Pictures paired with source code

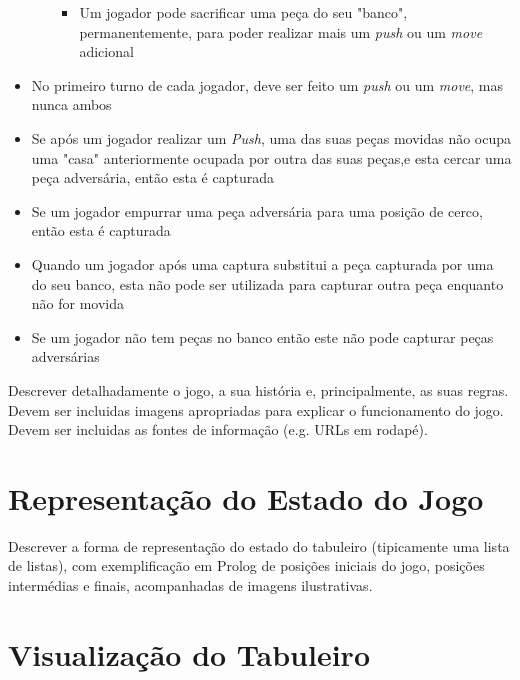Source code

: \documentclass[a4paper]{article}
\begin{document}
\begin{itemize}
\begin{itemize}
				\begin{itemize}
					\item Um jogador pode sacrificar uma peça do seu "banco", permanentemente, para poder realizar mais um \textit{push} ou um \textit{move} adicional
				\end{itemize}
			\end{itemize}
	\item No primeiro turno de cada jogador, deve ser feito um \textit{push} ou um \textit{move}, mas nunca ambos
	\item Se após um jogador realizar um \textit{Push}, uma das suas peças movidas não ocupa uma "casa" anteriormente ocupada por outra das suas peças,e esta cercar uma peça adversária, então esta é capturada
	\item Se um jogador empurrar uma peça adversária para uma posição de cerco, então esta é capturada
	\item Quando um jogador após uma captura substitui a peça capturada por uma do seu banco, esta não pode ser utilizada para capturar outra peça enquanto não for movida
	\item Se um jogador não tem peças no banco então este não pode capturar peças adversárias
\end{itemize}

Descrever detalhadamente o jogo, a sua história e, principalmente, as suas regras.
Devem ser incluidas imagens apropriadas para explicar o funcionamento do jogo.
Devem ser incluidas as fontes de informação (e.g. URLs em rodapé).


\section{Representação do Estado do Jogo}

Descrever a forma de representação do estado do tabuleiro (tipicamente uma lista de listas), com exemplificação em Prolog de posições iniciais do jogo, posições intermédias e finais, acompanhadas de imagens ilustrativas.


\section{Visualização do Tabuleiro}
\end{document}

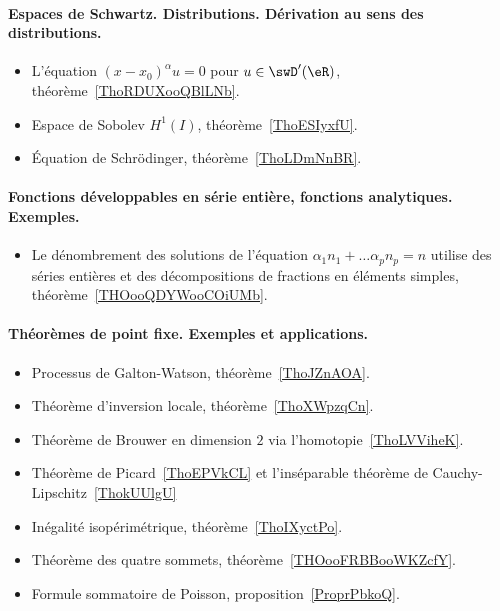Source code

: \paragraph{Espaces de Schwartz. Distributions. Dérivation au sens des distributions.}
\begin{itemize}
	\item L'équation \( (x-x_0)^{\alpha}u=0\) pour \( u\in\swD'(\eR)\), théorème~\ref{ThoRDUXooQBlLNb}.
	\item Espace de Sobolev \( H^1(I)\), théorème~\ref{ThoESIyxfU}.
	\item Équation de Schrödinger, théorème~\ref{ThoLDmNnBR}.
\end{itemize}

\paragraph{Fonctions développables en série entière, fonctions analytiques. Exemples.}
\begin{itemize}
	\item Le dénombrement des solutions de l'équation \( \alpha_1 n_1+\ldots \alpha_pn_p=n\) utilise des séries entières et des décompositions de fractions en éléments simples, théorème~\ref{THOooQDYWooCOiUMb}.
\end{itemize}
\paragraph{Théorèmes de point fixe. Exemples et applications.}
\begin{itemize}
	\item Processus de Galton-Watson, théorème~\ref{ThoJZnAOA}.
	\item Théorème d'inversion locale, théorème~\ref{ThoXWpzqCn}.
	\item Théorème de Brouwer en dimension \( 2\) via l'homotopie~\ref{ThoLVViheK}.
	\item Théorème de Picard~\ref{ThoEPVkCL} et l'inséparable théorème de Cauchy-Lipschitz~\ref{ThokUUlgU}
\end{itemize}
\begin{itemize}
	\item Inégalité isopérimétrique, théorème~\ref{ThoIXyctPo}.
	\item Théorème des quatre sommets, théorème~\ref{THOooFRBBooWKZcfY}.
\end{itemize}
\begin{itemize}
	\item Formule sommatoire de Poisson, proposition~\ref{ProprPbkoQ}.
\end{itemize}
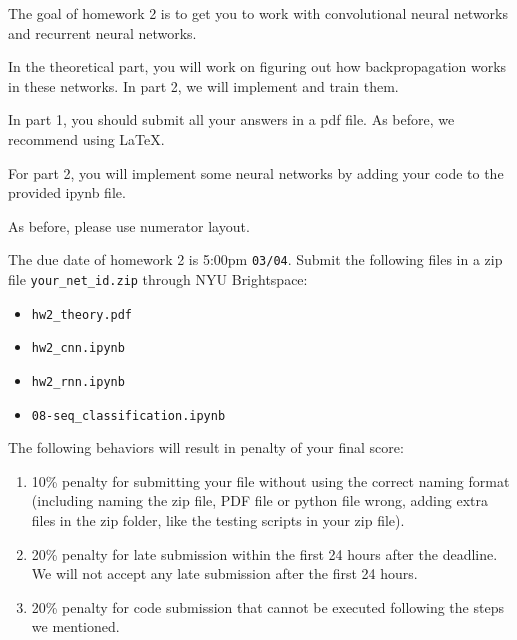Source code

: The goal of homework 2 is to get you to work with convolutional neural networks and recurrent neural networks. 

In the theoretical part, you will work on figuring out how backpropagation works in these networks. In part 2, we will implement and train them.

In part 1, you should submit all your answers in a pdf file. As before, we recommend using \LaTeX. 

For part 2, you will implement some neural networks by adding your code to the provided ipynb file. 

As before, please use numerator layout.

The due date of homework 2 is 5:00pm \texttt{03/04}.
Submit the following files in a zip file \texttt{your\_net\_id.zip} through NYU Brightspace:
\begin{itemize}
\item \texttt{hw2\_theory.pdf}
\item \texttt{hw2\_cnn.ipynb}
\item \texttt{hw2\_rnn.ipynb}
\item \texttt{08-seq\_classification.ipynb}
\end{itemize}

The following behaviors will result in penalty of your final score:
\begin{enumerate}
\item 10\% penalty for submitting your file without using the correct naming format (including naming the zip file, PDF file or python file wrong, adding extra files in the zip folder, like the testing scripts in your zip file). 
\item 20\% penalty for late submission within the first 24 hours after the deadline. We will not accept any late submission after the first 24 hours.
\item 20\% penalty for code submission that cannot be executed following the steps we mentioned.
\end{enumerate}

Problem description >> Exactly as written, return each line above and leave the pictures behind.

Answer space >>
Source code

: \documentclass[a4paper]{article}
\begin{document}
\begin{itemize}
\begin{itemize}
				\begin{itemize}
					\item Um jogador pode sacrificar uma peça do seu "banco", permanentemente, para poder realizar mais um \textit{push} ou um \textit{move} adicional
				\end{itemize}
			\end{itemize}
	\item No primeiro turno de cada jogador, deve ser feito um \textit{push} ou um \textit{move}, mas nunca ambos
	\item Se após um jogador realizar um \textit{Push}, uma das suas peças movidas não ocupa uma "casa" anteriormente ocupada por outra das suas peças,e esta cercar uma peça adversária, então esta é capturada
	\item Se um jogador empurrar uma peça adversária para uma posição de cerco, então esta é capturada
	\item Quando um jogador após uma captura substitui a peça capturada por uma do seu banco, esta não pode ser utilizada para capturar outra peça enquanto não for movida
	\item Se um jogador não tem peças no banco então este não pode capturar peças adversárias
\end{itemize}

Descrever detalhadamente o jogo, a sua história e, principalmente, as suas regras.
Devem ser incluidas imagens apropriadas para explicar o funcionamento do jogo.
Devem ser incluidas as fontes de informação (e.g. URLs em rodapé).


\section{Representação do Estado do Jogo}

Descrever a forma de representação do estado do tabuleiro (tipicamente uma lista de listas), com exemplificação em Prolog de posições iniciais do jogo, posições intermédias e finais, acompanhadas de imagens ilustrativas.


\section{Visualização do Tabuleiro}
\end{document}

Source code

: \paragraph{Espaces de Schwartz. Distributions. Dérivation au sens des distributions.}
\begin{itemize}
	\item L'équation \( (x-x_0)^{\alpha}u=0\) pour \( u\in\swD'(\eR)\), théorème~\ref{ThoRDUXooQBlLNb}.
	\item Espace de Sobolev \( H^1(I)\), théorème~\ref{ThoESIyxfU}.
	\item Équation de Schrödinger, théorème~\ref{ThoLDmNnBR}.
\end{itemize}

\paragraph{Fonctions développables en série entière, fonctions analytiques. Exemples.}
\begin{itemize}
	\item Le dénombrement des solutions de l'équation \( \alpha_1 n_1+\ldots \alpha_pn_p=n\) utilise des séries entières et des décompositions de fractions en éléments simples, théorème~\ref{THOooQDYWooCOiUMb}.
\end{itemize}
\paragraph{Théorèmes de point fixe. Exemples et applications.}
\begin{itemize}
	\item Processus de Galton-Watson, théorème~\ref{ThoJZnAOA}.
	\item Théorème d'inversion locale, théorème~\ref{ThoXWpzqCn}.
	\item Théorème de Brouwer en dimension \( 2\) via l'homotopie~\ref{ThoLVViheK}.
	\item Théorème de Picard~\ref{ThoEPVkCL} et l'inséparable théorème de Cauchy-Lipschitz~\ref{ThokUUlgU}
\end{itemize}
\begin{itemize}
	\item Inégalité isopérimétrique, théorème~\ref{ThoIXyctPo}.
	\item Théorème des quatre sommets, théorème~\ref{THOooFRBBooWKZcfY}.
\end{itemize}
\begin{itemize}
	\item Formule sommatoire de Poisson, proposition~\ref{ProprPbkoQ}.
\end{itemize}
Source code

: The goal of homework 2 is to get you to work with convolutional neural networks and recurrent neural networks. 

In the theoretical part, you will work on figuring out how backpropagation works in these networks. In part 2, we will implement and train them.

In part 1, you should submit all your answers in a pdf file. As before, we recommend using \LaTeX. 

For part 2, you will implement some neural networks by adding your code to the provided ipynb file. 

As before, please use numerator layout.

The due date of homework 2 is 5:00pm \texttt{03/04}.
Submit the following files in a zip file \texttt{your\_net\_id.zip} through NYU Brightspace:
\begin{itemize}
\item \texttt{hw2\_theory.pdf}
\item \texttt{hw2\_cnn.ipynb}
\item \texttt{hw2\_rnn.ipynb}
\item \texttt{08-seq\_classification.ipynb}
\end{itemize}

The following behaviors will result in penalty of your final score:
\begin{enumerate}
\item 10\% penalty for submitting your file without using the correct naming format (including naming the zip file, PDF file or python file wrong, adding extra files in the zip folder, like the testing scripts in your zip file). 
\item 20\% penalty for late submission within the first 24 hours after the deadline. We will not accept any late submission after the first 24 hours.
\item 20\% penalty for code submission that cannot be executed following the steps we mentioned.
\end{enumerate}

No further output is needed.